Enabling and Disabling Interrupts

In some cases, you may want to ensure a section of code is not interrupted. For example, you might be talking to a peripheral where the whole transaction must happen in one go, and an interrupt could cause the operation to fail.

The simplest way to avoid this is to disable interrupts for the critical section of your code:

__disable_irq(); 	// Disable Interrupts

// do something that can't be interrupted

__enable_irq(); 	// Enable Interrupts



4 comments:

08 Apr 2011

The interrupts that are received during the "do something..." block are processed after __enable_irq() ?

I'll see if I can dig up the details in the datasheet.

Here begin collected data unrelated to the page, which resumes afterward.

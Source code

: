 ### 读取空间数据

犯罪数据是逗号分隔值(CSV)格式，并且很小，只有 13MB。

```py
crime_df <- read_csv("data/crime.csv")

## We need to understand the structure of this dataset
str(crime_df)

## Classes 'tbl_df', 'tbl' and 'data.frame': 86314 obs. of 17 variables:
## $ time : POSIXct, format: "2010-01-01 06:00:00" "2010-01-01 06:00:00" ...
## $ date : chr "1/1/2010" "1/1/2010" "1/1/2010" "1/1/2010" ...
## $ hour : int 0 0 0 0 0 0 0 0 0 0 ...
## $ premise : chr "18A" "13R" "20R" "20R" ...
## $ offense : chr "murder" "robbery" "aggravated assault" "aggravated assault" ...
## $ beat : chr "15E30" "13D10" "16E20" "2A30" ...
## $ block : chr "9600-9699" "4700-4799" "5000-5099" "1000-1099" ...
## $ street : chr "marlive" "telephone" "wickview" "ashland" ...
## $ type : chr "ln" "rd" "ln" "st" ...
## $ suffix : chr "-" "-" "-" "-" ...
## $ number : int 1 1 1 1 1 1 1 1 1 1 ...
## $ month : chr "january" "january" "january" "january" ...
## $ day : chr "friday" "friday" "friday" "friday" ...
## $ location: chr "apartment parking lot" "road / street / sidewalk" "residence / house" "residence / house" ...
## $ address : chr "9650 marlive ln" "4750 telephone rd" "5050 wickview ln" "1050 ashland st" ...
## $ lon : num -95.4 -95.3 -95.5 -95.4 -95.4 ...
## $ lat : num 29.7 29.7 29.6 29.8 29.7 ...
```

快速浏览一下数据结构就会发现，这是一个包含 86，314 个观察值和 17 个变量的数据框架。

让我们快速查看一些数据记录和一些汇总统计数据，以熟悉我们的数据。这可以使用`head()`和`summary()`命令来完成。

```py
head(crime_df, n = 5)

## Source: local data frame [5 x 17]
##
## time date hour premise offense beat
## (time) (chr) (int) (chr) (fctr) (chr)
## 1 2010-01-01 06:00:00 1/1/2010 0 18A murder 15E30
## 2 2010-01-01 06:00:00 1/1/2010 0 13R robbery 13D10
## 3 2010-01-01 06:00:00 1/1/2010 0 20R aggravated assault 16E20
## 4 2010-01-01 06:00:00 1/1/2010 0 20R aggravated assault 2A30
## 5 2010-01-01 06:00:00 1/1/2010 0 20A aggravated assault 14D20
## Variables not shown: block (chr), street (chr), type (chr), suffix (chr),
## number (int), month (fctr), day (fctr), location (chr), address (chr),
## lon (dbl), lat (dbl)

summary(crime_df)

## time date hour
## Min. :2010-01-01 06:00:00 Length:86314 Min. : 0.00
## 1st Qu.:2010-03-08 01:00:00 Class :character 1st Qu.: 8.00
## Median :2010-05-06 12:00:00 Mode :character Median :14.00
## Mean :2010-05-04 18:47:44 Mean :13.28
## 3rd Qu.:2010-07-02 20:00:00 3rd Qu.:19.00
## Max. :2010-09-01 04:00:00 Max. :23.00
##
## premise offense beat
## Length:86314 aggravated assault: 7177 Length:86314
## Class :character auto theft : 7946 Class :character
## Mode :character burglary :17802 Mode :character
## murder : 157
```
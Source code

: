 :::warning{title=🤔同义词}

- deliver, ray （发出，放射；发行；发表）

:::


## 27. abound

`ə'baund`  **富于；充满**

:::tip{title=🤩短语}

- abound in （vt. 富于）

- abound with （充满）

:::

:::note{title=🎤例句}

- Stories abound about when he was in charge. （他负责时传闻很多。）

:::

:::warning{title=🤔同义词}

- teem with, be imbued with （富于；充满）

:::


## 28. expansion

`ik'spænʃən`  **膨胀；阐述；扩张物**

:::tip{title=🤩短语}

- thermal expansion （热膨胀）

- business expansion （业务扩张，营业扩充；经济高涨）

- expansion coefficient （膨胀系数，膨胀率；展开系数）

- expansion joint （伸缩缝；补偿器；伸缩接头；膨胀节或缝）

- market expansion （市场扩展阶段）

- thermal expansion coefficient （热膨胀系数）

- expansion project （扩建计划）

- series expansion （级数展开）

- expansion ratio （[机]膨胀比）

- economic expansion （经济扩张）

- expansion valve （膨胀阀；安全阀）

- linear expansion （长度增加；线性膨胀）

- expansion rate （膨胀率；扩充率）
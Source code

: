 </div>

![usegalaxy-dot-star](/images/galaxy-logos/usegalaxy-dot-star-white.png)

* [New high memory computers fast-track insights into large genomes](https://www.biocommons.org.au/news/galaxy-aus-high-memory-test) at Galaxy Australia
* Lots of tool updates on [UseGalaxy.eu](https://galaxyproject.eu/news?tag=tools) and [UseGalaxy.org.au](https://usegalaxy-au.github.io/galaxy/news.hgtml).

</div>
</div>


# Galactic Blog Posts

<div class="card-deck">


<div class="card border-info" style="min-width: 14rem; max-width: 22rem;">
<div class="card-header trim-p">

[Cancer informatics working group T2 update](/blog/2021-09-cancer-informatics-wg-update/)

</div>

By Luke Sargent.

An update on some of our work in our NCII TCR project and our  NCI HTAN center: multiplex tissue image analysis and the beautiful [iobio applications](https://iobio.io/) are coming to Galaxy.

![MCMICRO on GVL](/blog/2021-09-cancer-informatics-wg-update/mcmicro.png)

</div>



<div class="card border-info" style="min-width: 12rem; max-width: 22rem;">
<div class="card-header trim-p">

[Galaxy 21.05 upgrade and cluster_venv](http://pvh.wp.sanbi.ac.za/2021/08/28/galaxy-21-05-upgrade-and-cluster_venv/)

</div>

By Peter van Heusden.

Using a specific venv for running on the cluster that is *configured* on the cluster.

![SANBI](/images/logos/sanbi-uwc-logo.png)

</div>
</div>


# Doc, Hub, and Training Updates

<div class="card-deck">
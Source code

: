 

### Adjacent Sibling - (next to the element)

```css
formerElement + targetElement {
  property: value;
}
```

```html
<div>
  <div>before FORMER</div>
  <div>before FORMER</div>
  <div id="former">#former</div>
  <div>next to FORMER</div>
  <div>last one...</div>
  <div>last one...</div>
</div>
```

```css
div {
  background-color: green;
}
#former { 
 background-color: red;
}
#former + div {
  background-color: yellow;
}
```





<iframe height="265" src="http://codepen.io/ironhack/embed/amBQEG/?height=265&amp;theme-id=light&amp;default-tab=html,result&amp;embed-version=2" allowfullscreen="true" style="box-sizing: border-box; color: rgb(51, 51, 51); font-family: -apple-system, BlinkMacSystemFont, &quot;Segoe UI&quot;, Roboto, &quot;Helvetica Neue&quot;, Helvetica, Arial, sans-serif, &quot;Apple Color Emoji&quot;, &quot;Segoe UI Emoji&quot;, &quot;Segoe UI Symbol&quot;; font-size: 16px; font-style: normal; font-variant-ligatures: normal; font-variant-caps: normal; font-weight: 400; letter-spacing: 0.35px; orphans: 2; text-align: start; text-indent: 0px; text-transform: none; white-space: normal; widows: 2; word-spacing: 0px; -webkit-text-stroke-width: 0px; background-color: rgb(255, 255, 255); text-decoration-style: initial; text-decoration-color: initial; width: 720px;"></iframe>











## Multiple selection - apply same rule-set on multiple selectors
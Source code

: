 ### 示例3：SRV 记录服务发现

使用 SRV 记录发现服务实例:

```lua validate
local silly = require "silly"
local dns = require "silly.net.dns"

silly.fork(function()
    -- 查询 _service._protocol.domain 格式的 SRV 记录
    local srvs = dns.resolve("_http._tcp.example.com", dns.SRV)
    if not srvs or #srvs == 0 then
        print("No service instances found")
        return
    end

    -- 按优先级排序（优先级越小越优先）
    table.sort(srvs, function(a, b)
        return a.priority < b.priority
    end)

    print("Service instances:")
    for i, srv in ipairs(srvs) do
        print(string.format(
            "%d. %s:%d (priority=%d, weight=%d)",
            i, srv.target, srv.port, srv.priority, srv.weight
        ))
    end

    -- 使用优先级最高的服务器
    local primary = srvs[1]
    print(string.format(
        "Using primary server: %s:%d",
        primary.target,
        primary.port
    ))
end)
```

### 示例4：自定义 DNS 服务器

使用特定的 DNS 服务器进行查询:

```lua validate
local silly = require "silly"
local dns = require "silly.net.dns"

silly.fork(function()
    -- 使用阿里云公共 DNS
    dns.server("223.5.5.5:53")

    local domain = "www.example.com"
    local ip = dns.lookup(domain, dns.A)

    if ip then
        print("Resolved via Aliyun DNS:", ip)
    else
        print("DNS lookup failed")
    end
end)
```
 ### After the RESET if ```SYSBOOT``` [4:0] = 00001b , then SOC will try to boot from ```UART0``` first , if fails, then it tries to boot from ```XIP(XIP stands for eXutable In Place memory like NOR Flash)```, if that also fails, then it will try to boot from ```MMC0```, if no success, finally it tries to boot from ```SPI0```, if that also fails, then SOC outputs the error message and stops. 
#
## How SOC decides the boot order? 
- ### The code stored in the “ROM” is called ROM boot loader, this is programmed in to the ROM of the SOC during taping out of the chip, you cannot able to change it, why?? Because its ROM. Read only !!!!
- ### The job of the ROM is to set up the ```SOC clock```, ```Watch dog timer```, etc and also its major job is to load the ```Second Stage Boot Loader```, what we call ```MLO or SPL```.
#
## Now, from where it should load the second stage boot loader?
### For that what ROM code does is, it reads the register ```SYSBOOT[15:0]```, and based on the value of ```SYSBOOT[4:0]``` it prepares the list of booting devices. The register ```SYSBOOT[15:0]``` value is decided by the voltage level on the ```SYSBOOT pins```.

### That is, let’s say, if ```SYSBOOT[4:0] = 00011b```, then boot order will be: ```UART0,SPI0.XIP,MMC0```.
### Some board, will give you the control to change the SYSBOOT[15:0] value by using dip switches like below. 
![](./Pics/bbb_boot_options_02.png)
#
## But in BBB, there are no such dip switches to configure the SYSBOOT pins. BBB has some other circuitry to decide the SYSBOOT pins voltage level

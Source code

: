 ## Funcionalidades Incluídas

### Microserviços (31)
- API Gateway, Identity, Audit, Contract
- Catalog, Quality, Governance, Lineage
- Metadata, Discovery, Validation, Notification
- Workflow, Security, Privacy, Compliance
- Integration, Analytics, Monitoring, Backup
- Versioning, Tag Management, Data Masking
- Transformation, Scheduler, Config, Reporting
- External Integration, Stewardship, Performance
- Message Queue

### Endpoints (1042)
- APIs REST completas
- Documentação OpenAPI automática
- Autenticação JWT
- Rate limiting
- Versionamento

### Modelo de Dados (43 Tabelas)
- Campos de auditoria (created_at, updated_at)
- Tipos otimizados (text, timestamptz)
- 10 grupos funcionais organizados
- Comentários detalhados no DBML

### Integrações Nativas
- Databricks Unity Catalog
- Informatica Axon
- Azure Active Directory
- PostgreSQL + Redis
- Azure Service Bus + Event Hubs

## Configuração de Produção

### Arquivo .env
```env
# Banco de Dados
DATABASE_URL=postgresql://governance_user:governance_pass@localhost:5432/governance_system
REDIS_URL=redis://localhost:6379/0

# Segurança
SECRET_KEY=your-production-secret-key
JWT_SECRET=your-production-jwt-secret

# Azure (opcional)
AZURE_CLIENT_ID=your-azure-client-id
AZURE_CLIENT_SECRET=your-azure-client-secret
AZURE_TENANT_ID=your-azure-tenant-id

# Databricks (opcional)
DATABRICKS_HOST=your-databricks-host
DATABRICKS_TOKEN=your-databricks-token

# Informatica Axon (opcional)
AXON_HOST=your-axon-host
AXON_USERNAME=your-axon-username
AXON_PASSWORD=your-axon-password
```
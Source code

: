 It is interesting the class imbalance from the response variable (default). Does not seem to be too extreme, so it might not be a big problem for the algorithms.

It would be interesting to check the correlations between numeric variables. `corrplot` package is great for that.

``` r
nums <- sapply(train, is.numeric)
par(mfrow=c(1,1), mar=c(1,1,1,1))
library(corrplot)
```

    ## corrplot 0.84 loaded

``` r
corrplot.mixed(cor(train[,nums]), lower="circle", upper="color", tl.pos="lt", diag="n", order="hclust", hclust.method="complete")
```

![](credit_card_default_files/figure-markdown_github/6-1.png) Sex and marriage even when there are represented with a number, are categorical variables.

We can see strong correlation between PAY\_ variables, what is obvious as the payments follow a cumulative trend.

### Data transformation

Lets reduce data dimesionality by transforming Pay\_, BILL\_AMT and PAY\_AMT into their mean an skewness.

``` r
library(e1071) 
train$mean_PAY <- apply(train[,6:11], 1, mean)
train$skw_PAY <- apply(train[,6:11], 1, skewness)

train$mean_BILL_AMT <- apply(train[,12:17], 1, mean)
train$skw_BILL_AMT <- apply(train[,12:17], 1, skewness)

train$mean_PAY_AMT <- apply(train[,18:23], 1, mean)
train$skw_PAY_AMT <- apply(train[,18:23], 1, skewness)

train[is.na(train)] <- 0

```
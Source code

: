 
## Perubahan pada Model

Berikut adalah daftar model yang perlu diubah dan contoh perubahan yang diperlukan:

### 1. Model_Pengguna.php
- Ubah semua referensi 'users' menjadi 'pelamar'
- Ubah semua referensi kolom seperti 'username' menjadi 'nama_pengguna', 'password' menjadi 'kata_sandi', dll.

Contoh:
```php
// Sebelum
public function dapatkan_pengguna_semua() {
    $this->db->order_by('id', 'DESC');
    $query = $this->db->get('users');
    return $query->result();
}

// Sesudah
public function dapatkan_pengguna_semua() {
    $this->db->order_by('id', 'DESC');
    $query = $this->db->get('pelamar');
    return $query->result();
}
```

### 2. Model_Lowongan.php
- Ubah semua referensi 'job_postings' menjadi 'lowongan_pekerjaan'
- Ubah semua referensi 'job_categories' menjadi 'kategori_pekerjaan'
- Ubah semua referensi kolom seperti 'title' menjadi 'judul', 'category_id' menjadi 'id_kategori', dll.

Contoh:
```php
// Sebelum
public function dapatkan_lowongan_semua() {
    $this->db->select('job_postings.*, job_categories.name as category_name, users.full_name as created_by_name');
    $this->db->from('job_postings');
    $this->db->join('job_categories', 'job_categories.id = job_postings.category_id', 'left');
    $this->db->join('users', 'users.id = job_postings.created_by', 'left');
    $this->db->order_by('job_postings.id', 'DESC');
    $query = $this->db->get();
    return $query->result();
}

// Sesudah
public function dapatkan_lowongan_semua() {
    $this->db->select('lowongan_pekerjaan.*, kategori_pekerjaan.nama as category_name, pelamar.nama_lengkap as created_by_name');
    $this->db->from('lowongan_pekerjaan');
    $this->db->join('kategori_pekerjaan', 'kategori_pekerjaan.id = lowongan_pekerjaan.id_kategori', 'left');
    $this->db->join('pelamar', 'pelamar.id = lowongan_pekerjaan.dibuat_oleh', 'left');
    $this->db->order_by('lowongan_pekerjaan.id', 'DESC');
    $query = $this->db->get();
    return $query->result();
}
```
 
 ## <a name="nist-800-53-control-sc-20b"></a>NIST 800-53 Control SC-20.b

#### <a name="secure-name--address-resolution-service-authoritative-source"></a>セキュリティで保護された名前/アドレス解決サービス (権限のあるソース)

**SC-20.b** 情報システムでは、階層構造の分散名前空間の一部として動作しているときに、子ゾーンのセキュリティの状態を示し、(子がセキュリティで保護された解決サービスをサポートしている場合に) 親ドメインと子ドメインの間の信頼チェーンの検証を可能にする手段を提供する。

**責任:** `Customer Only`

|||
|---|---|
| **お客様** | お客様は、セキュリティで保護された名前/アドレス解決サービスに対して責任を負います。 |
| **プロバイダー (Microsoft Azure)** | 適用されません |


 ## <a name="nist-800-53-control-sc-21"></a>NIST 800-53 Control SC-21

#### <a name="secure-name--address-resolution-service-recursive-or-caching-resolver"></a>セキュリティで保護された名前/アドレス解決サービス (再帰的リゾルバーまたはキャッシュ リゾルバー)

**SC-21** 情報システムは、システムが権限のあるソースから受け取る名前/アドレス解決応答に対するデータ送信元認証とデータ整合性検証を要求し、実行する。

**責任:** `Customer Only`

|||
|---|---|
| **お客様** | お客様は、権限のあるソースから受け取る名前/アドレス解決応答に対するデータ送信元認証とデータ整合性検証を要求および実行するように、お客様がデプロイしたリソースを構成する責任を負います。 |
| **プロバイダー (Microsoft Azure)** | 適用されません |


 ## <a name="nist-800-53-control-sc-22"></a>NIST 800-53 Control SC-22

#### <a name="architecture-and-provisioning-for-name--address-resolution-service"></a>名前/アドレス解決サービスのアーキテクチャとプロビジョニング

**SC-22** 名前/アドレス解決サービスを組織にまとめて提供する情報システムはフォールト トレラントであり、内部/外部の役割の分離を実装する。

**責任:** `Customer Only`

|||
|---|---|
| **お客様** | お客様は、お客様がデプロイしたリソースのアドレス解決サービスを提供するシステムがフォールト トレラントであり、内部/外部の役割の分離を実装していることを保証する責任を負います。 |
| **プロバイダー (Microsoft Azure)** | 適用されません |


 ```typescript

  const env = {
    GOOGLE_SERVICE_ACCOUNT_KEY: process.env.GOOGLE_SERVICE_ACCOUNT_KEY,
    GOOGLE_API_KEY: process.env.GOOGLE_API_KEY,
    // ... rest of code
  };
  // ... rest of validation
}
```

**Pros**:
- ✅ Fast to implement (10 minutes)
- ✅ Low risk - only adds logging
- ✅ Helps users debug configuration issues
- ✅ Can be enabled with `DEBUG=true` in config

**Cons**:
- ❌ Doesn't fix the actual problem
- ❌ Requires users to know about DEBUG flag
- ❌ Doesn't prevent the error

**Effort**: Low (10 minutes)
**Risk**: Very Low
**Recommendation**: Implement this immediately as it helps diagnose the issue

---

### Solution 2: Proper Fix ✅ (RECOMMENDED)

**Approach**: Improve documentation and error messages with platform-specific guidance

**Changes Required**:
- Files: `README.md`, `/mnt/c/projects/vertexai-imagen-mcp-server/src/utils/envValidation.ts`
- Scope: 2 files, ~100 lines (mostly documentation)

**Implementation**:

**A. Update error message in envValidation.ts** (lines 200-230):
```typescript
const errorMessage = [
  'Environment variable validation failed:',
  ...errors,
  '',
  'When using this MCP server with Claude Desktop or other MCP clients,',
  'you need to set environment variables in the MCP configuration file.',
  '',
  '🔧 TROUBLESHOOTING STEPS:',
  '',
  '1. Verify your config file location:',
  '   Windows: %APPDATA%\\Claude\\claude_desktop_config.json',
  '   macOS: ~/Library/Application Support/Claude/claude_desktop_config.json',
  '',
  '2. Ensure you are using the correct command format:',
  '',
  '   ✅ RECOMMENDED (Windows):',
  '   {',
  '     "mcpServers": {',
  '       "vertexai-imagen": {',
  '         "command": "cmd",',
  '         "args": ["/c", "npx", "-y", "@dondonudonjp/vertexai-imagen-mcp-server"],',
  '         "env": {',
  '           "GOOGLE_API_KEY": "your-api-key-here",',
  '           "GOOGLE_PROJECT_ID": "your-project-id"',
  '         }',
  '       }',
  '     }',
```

In case someone was wondering and didn't want to have to go research I thought I'd ask.

Many thanks!

10 Apr 2011

Michael

Who cares what the data sheet say? The mbed is designed for easy experimenting. So, why not write & run a simple test program who's result reveals whether/when interrupts are fired in the above situation, and post the results for us all. That sort of thing also helps reveal bugs between what the 'experts' think should/will happen from the library functions, and what really happens :-)!

29 Sep 2011

Simon:

Your posted method has solved one of my stucking server issues forever!! I appreciate you saved lots of my time.

_disable_irq(); Disable Interrupts

do something that can't be interrupted

enable_irq(); Enable Interrupts

29 Sep 2011

So do they stack up or not......??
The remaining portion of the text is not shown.